SQLServerCentral Article

Dynamically Map Column Data Based on Column Pattern Profiling

,

Problem

The problem set here is what to do when faced with an input file that has columns with multiple types of content(Domains). For instance a single column may contain address, email, name or city state zip..

This example stems from a problem I faced recently with some banking data. We needed to load data into a Customer Dimension and MDM Tool and needed to get the data organized, in this case 8 input columns each with a different part of the address, name , company name or email. The goal was to send the data through an address correction tool as well, however simply concatenating all the columns was not an alternative.

Input File with multiple type of content in same column. The sample data was derived form the 2008 Adventure Works Sample. The TSQL for generating the sample is at the end of the article.

Approach

From a data profiling perspective the approach would be to identify if a column matches a particular pattern (address, email, city state zip, etc...) and then move the data into the appropriate labeled column

I have worked with Regular Expression in SSIS and decided to use them in a Script Component to accomplish the column pattern identification and then a Derived Column Transform to actually do the dynamic mapping.

Organized and properly mapped results.

The major considerations are to add the necessary output columns as Booleans in the Script Component Editor.

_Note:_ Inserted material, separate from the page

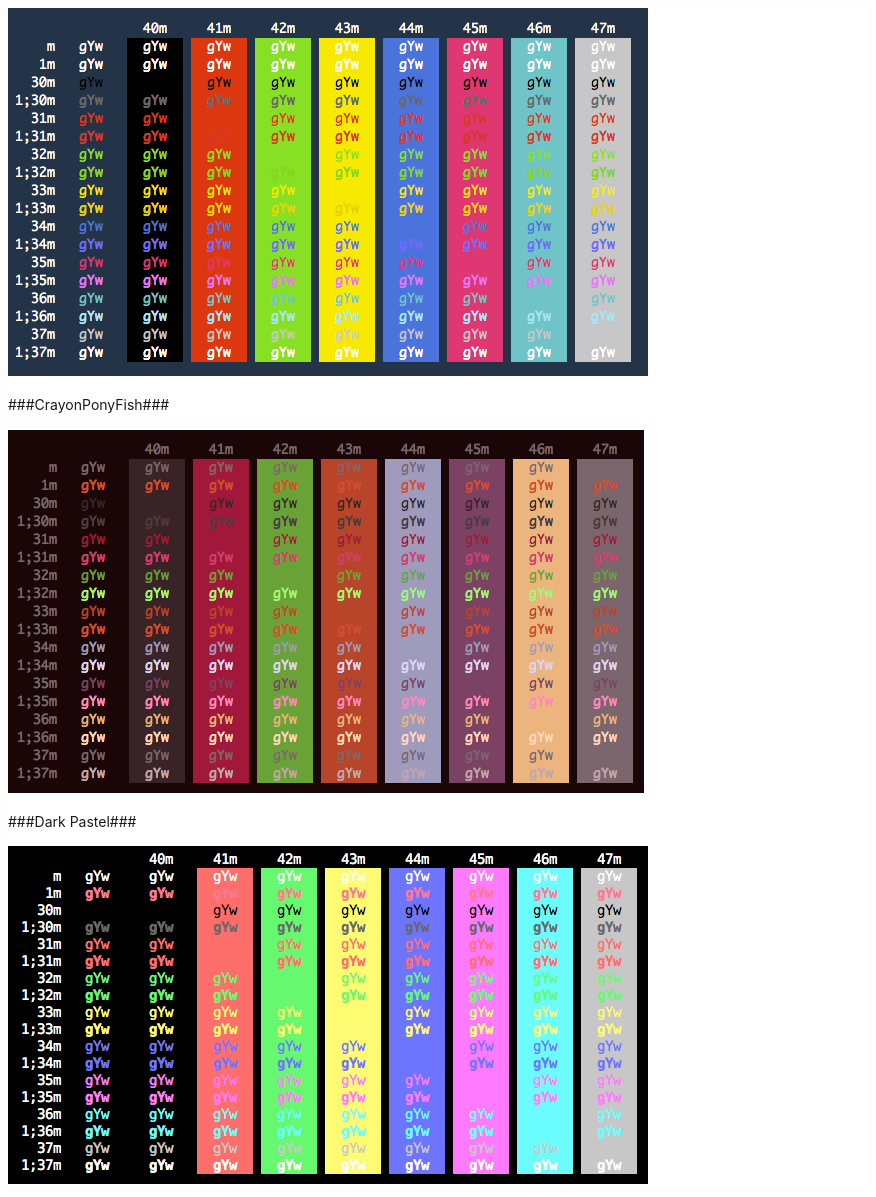 ![Screenshot](screenshots/cobalt2.png)

###CrayonPonyFish###

![Screenshot](screenshots/crayon_pony_fish.png)

###Dark Pastel###

![Screenshot](screenshots/dark_pastel.png)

I have provided the input file and package.

Here is the script. i did rely on Expresso to test the final Regular Expression.

' Microsoft SQL Server Integration Services Script Component
' Write scripts using Microsoft Visual Basic 2008.
' ScriptMain is the entry point class of the script.

Imports System
Imports System.Data
Imports System.Math
Imports Microsoft.SqlServer.Dts.Pipeline.Wrapper
Imports Microsoft.SqlServer.Dts.Runtime.Wrapper

<Microsoft.SqlServer.Dts.Pipeline.SSISScriptComponentEntryPointAttribute> _
<CLSCompliant(False)> _
Public Class ScriptMain
Inherits UserComponent
Dim patAlphaUpper As String = "[^a-z0-9 ,@%&/#'.-]"
Dim patAlphaLower As String = "[^A-Z0-9 ,@%&/#'.-]"
Dim patNum As String = "[^A-Za-z ,@%&/#'.-]"
Dim patSpecial As String = "[^A-Za-z0-9@&#]"
'Dim patEmail As String = "\b[A-Za-z0-9._%-]+@[A-Za-z0-9.-]+\.[A-Za-z]{2,4}\b"
Dim patEmail As String = "([a-zA-Z0-9_\-\.]+)@((\[[0-9]{1,3}\.[0-9]{1,3}\.[0-9]{1,3}\.)|(([a-zA-Z0-9\-]+\.)+))([a-zA-Z]{2,4}|[0-9]{1,3})"
Dim patUSPhone As String = "^(?:(?<1>[(])?(?<AreaCode>[1-9]\d{2})(?(1)[)])(?(1)(?<2>[ ])|(?:(?<3>[-])|(?<4>[ ])))?)?(?<Prefix>[1-9]\d{2})(?(AreaCode)(?:(?(1)(?(2)[- ]|[-]?))|(?(3)[-])|(?(4)[- ]))|[- ]?)(?<Suffix>\d{4})$"
Dim patAddress As String = "\w*\s*\d+\s+\w+\s*\w*"
Dim patCityStateZip As String = "\w+\s+\w+\s+\d{5}"
'Dim patPOBOX As String = "[poPO]+[BbOoXx]+\s*\d+"
Dim patPOBOX As String = "^\b[P|p]*(OST|ost)*\.*\s*[O|o|0]*(ffice|FFICE)*\.*\s*[B|b][O|o|0][X|x]\b\s+\d+\s*$"
Dim rgxAlphaUpper As New Text.RegularExpressions.Regex(patAlphaUpper)
Dim rgxAlphalower As New Text.RegularExpressions.Regex(patAlphaLower)
Dim rgxSpecial As New Text.RegularExpressions.Regex(patSpecial)
Dim rgxNum As New Text.RegularExpressions.Regex(patNum)
Dim rgxEmail As New Text.RegularExpressions.Regex(patEmail)
Dim rgxPhone As New Text.RegularExpressions.Regex(patUSPhone)
Dim rgxAddress As New Text.RegularExpressions.Regex(patAddress)
Dim rgxCityStateZip As New Text.RegularExpressions.Regex(patCityStateZip)
Dim rgxPOBOX As New Text.RegularExpressions.Regex(patPOBOX)
Dim tagAlphaUpper As String
Dim tagAlphaLower As String
Dim tagNumber As String
Dim ADDR1Work As String
Dim ADDR2Work As String
Dim ADDR3Work As String
Dim ADDR4Work As String
Dim ADDR5Work As String
Dim ADDR6Work As String
Dim ADDR7Work As String
Dim ADDR8Work As String

Public Overrides Sub PreExecute()
MyBase.PreExecute()
'
' Add your code here for preprocessing or remove if not needed
'
End Sub

Public Overrides Sub PostExecute()
MyBase.PostExecute()
'
' Add your code here for postprocessing or remove if not needed
' You can set read/write variables here, for example:
' Me.Variables.MyIntVar = 100
'
End Sub

Public Overrides Sub Input0_ProcessInputRow(ByVal Row As Input0Buffer)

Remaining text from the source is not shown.